Pink Ladies are the product of a 1979 tryst between 2 apples named Golden Delicious and Lady Williams, at the Stoneville Research Station for a company called Apple and Pear Australia, Ltd., located near the Margaret River in Western Australia. High-maintenance as their name suggests, Pink Ladies require 120 days of pure sunshine in a temperate climate to get the blushy color they are bred for. In fact, all Pink Ladies fall under the category of Cripps Pink apples (named after their inventor, John Cripps), but only 45% of Cripps Pinks meet the marketing requirements for Pink Ladies, which are quite strict.

Terry probably didn’t put that much thought into a jaded comment about my lunch, but if he had, he could have argued, maybe, that my apple is what art is all about: some unsung apple geneticist (not John Cripps, it turns out, who just picked the first Pink Lady out of its litter after it was born) saw the opportunity for the conjunction of two great ideas: the Lady Williams and the Golden Delicious.
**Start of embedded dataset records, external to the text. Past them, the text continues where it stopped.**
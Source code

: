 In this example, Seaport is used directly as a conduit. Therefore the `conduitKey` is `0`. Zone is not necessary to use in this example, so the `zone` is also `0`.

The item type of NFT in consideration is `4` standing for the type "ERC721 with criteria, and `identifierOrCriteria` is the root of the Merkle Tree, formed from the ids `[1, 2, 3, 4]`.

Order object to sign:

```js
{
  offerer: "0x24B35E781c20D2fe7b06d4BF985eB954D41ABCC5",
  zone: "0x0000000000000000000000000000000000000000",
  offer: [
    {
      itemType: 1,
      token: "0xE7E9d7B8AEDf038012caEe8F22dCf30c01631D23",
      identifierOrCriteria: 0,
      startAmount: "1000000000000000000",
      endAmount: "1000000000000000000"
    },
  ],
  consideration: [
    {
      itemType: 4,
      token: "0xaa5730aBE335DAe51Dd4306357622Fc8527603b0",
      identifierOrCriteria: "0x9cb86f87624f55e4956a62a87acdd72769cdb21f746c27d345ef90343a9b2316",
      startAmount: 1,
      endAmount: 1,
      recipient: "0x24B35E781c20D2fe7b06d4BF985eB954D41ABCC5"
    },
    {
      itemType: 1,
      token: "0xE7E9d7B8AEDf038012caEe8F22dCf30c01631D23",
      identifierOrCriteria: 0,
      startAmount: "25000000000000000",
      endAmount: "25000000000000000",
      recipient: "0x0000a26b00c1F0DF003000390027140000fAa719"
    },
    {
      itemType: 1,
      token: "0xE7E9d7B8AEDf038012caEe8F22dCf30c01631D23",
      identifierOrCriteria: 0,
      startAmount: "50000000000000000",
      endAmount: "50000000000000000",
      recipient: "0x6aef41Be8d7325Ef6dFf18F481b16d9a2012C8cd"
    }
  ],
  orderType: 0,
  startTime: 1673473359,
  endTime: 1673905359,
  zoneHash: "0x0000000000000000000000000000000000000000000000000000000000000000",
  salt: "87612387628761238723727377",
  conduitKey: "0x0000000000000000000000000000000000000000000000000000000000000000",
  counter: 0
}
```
What’s more than that, this person had to have known that the Golden Delicious has a recessive gene that, when it’s bred with certain other varieties, especially in the Southern Hemisphere, causes its offspring to be pink.

Whoever invented the Pink Lady must have taken the time (Secret no. 2: Use a Lot of Time) to understand what he had to work with. He tasted the parent apples (no. 1: Cultivate Sensuality) and was struck with a great idea (no. 4: Have an Idea). Then he must have experimented over and over (no. 3: Get into the Flow). He set up a situation where there was room for experimentation, saw what the apple ‘wanted’ to be, and guided it toward a lovely, purposeful product

But at the end of the day, the Pink Lady is not art. It’s a delicious apple. It’s pretty. It is an impressive experiment in marketing: at www.pinkladyapples.com you can see the tireless efforts of Apple and Pear Australia, Ltd. to make Pink Ladies “the UK’s fastest growing apple brand,” including recipes, games, tee shirts, even a competition to win your own ice cream maker. But however original the idea of promoting an apple as if it were a candy bar, however skillful the breeding of the apple in the first place, however beautifully and delicious it turns out (and I am a huge fan of these fruits!), the apple itself is not art. It can be seen as symbolic, but its meaning will not change over time. You might enjoy eating it, but it won’t “move” you. And you can think about it all you want (excessively, even), but it won’t change anything about the way you think. “Art is a speculation of possibilities,” writes Kathan Brown in her Magical Secrets, and I have to agree with her: the only art about that apple was contained in the moment that Terry responded to it, and I responded to him. With his comment, which really meant next to nothing except, maybe, that that he was jet-lagged and jaded, Terry opened up an avenue of speculation for me, a new possibility, changing ever so slightly and suddenly the way I think. The art of the apple was in the moment.

- Rachel Lyon

1 Comments:

Anonymous Anonymous said...

Hi Rachel, I really enjoy this website and your blog! In regards to this entry about the apple - I agree that it is not 'art' in our current definitions, but I might disagree with a couple of your other comments (all in friendly banter, of course). Eating an apple may move you if it brings back a memory, the same way listening to a particular song can flood the mind with memories. The senses of smell and taste involved with eating an apple (or anything really) could possibly trigger certain recollections, depending on who the 'eater' is, and what they may have experienced while eating apples in the past. For someone like me, who is allergic to all raw fruits and vegetables, just the thought of having an apple for lunch is a foreign world which I'll never get to experience the way others do. (I thank God every day that I'm not allergic to chocolate!) If I were ever able to eat an apple without getting sick, I can assure you, it would indeed open my mind, move me and change the way I think! Keep up the spectacular work on a wonderful website!